## Provided records
· · ·

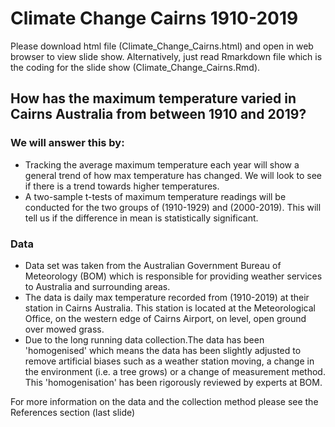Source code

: # Climate Change Cairns 1910-2019
Please download html file (Climate_Change_Cairns.html) and open in web browser to view slide show. Alternatively, just read Rmarkdown file which is the coding for the slide show (Climate_Change_Cairns.Rmd).


## How has the maximum temperature varied in Cairns Australia from between 1910 and 2019?

### We will answer this by: 
- Tracking the average maximum temperature each year will show a general trend of how max temperature has changed. We will look to see if there is a trend towards higher temperatures.  
- A two-sample t-tests of maximum temperature readings will be conducted for the two groups of (1910-1929) and (2000-2019). This will tell us if the difference in mean is statistically significant.

### Data

- Data set was taken from the Australian Government Bureau of Meteorology (BOM) which is responsible for providing weather services to Australia and surrounding areas.
- The data is daily max temperature recorded from (1910-2019) at their station in Cairns Australia. This station is located at the Meteorological Office, on the western edge of Cairns Airport, on level, open ground over mowed grass.
- Due to the long running data collection.The data has been 'homogenised' which means the data has been slightly adjusted to remove artificial biases such as a weather station moving, a change in the environment (i.e. a tree grows) or a change of measurement method. This 'homogenisation' has been rigorously reviewed by experts at BOM.


For more information on the data and the collection method please see the References section (last slide)

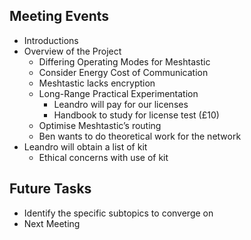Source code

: ## Meeting Events

- Introductions
- Overview of the Project
    - Differing Operating Modes for Meshtastic
    - Consider Energy Cost of Communication
    - Meshtastic lacks encryption
    - Long-Range Practical Experimentation
        - Leandro will pay for our licenses
        - Handbook to study for license test (£10)
    - Optimise Meshtastic’s routing
    - Ben wants to do theoretical work for the network
- Leandro will obtain a list of kit
    - Ethical concerns with use of kit

## Future Tasks

- Identify the specific subtopics to converge on
- Next Meeting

· · ·

## Assignment
Find every line in the records above that contains the word "Leandro", and copy each one.

## Answer box
        - Leandro will pay for our licenses
- Leandro will obtain a list of kit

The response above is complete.